Meet our Grad Students
Currently under construction
Working Thesis Title: Heresy and Humbug: Millerites, Mormons and the Protestant Definition of Religious Freedom in Monroe County, New York 1830 - 1845
Research Interest: My project stems from a fascination with new religious movements in nineteenth-century America. I am interested in how those movements were treated by mainstream denominations in a nation that prided itself on religious tolerance and freedom. By examining the persecutions of Mormons and Millerites in the 1830s and 1840s from the perspective of mainstream denominations, I hope to demonstrate how Protestant evangelicals came together and defined and shaped American religious life to the detriment of all other forms of religious expression. By focusing on the mainstream denominations and not new religious movements I hope to challenge some long held thoughts about the impact of religion on the formation of the new American republic. This project is focusing on Monroe County in western New York state, in the heart of the burned-over district and is being completed through extensive reading of nineteenth-century newspapers, church records, speeches and memoirs. I believe my research will contribute to a much larger conversation about the nature of religion, faith and society in the United States of America.

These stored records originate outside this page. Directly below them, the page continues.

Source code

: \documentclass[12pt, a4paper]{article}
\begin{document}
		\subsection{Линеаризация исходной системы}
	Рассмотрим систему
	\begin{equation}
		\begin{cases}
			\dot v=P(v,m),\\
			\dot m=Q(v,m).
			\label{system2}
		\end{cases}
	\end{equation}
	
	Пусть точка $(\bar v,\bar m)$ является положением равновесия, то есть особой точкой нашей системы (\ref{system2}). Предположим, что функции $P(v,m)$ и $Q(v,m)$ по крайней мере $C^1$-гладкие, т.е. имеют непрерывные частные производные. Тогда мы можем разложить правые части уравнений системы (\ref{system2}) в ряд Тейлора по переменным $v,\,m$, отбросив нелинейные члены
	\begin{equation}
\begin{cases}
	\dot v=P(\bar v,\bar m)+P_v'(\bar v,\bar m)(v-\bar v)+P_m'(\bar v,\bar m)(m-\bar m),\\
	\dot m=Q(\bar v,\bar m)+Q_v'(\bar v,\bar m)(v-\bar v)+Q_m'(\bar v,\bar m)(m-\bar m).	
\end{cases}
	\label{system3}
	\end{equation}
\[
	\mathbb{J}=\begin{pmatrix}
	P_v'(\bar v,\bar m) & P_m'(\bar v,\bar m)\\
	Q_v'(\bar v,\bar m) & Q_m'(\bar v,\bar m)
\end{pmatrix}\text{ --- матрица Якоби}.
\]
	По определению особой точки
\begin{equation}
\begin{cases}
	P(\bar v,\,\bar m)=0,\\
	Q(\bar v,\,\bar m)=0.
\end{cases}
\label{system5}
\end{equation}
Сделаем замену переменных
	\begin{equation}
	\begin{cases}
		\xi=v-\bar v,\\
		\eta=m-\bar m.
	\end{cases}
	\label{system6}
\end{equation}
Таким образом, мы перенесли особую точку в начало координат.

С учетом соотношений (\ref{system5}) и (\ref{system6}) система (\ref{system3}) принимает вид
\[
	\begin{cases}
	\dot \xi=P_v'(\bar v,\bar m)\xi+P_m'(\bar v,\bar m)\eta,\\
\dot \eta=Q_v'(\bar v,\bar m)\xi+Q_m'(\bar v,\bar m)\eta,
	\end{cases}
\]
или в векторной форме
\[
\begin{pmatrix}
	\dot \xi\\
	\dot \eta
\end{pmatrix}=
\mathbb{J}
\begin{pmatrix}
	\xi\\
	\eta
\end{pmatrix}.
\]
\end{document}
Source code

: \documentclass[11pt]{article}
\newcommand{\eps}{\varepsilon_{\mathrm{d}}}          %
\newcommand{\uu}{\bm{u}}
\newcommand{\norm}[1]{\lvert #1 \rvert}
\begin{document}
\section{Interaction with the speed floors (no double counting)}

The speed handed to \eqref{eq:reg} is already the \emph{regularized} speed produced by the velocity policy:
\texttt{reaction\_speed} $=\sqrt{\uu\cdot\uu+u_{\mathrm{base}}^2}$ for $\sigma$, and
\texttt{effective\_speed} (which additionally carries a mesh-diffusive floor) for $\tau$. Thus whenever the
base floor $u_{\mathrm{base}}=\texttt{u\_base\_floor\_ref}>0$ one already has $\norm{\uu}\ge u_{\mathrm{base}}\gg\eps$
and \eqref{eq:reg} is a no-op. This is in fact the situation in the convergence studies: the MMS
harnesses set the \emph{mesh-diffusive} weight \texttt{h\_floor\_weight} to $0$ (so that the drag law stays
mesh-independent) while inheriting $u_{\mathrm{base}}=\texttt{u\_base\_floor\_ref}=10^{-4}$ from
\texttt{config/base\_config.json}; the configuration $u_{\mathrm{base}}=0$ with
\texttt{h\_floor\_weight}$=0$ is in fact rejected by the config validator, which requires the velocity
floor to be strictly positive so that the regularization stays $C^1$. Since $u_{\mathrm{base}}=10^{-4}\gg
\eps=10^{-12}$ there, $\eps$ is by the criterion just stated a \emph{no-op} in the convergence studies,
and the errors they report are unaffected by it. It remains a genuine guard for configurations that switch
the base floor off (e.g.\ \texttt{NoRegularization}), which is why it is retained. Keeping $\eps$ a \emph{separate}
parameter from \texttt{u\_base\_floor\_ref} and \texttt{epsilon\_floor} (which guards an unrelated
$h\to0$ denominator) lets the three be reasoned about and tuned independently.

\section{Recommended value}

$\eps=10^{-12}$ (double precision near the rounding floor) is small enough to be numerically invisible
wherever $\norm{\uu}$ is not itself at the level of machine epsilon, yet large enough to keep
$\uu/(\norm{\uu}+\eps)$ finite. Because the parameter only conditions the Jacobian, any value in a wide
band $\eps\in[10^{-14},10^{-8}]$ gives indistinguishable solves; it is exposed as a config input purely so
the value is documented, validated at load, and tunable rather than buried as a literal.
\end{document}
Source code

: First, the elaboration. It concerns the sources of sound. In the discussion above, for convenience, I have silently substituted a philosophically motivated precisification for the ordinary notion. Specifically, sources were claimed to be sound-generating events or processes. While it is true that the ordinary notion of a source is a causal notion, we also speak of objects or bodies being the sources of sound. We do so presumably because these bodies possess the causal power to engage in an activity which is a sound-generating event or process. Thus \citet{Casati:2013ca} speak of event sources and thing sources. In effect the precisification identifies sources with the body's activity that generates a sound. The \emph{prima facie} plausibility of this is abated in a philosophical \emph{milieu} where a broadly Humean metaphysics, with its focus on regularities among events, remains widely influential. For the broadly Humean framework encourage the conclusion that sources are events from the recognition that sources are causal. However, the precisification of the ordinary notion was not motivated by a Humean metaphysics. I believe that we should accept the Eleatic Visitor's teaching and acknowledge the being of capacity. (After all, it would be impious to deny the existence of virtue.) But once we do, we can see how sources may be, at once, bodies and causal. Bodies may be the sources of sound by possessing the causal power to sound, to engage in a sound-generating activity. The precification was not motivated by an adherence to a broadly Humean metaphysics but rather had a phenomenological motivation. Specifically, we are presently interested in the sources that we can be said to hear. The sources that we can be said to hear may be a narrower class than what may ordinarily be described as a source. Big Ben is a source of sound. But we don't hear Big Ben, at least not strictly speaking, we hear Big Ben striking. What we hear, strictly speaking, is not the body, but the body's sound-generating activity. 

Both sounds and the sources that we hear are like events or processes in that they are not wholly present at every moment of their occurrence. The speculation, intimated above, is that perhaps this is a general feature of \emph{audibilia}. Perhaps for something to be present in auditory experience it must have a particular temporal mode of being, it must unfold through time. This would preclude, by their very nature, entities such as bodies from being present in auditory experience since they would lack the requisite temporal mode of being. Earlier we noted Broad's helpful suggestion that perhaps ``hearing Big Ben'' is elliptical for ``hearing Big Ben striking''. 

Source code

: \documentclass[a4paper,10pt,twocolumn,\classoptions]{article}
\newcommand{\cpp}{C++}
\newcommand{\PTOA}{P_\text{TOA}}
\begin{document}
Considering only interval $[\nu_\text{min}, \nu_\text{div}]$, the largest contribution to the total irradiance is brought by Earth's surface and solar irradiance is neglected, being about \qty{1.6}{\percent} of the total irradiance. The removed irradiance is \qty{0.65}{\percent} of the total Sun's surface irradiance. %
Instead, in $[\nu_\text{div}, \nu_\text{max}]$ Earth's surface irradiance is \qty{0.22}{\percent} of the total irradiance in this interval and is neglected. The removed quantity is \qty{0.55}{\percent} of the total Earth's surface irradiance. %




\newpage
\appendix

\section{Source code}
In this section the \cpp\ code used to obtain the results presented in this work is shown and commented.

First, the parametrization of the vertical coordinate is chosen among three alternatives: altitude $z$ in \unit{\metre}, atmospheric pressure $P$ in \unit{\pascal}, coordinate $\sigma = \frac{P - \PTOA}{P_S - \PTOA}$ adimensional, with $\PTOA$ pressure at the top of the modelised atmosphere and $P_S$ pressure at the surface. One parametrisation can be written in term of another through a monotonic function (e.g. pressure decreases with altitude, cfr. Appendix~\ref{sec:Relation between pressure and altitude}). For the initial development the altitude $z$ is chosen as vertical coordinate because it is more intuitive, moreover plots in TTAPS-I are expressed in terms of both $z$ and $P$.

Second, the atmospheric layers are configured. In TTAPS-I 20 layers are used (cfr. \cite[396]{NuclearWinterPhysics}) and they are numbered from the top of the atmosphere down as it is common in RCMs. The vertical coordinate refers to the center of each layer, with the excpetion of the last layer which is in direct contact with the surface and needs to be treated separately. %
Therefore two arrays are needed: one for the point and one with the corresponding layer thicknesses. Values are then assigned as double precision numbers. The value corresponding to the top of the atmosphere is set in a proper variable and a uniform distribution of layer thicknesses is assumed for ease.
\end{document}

Working Thesis Title: The Anonymous' Designs: A Closer Examination of the Late Roman Empire, its Military Technology and Manpower, and its Inability to Change
Research Interest: As an avid military buff with particular interest in unfielded, prototype, or "hidden" ancient (or modern) military weaponry, a curious pamphlet including some non-traditional warfighting contraptions known as the De Rebus Bellicis (c. 5th Century A.D.) has become a topic of interest. As modern scholars believe none of these concepts were ever fielded, there are a plethora of questions surrounding why this material was created, and what the anonymous author of this work was really trying to accomplish. This project will attempt to answer some of these questions while also examining the Roman military, its role (and changes) in the Late Roman Empire, and why it never felt the need to adopt/implement hardware solutions such as those outlined in the aforementioned work.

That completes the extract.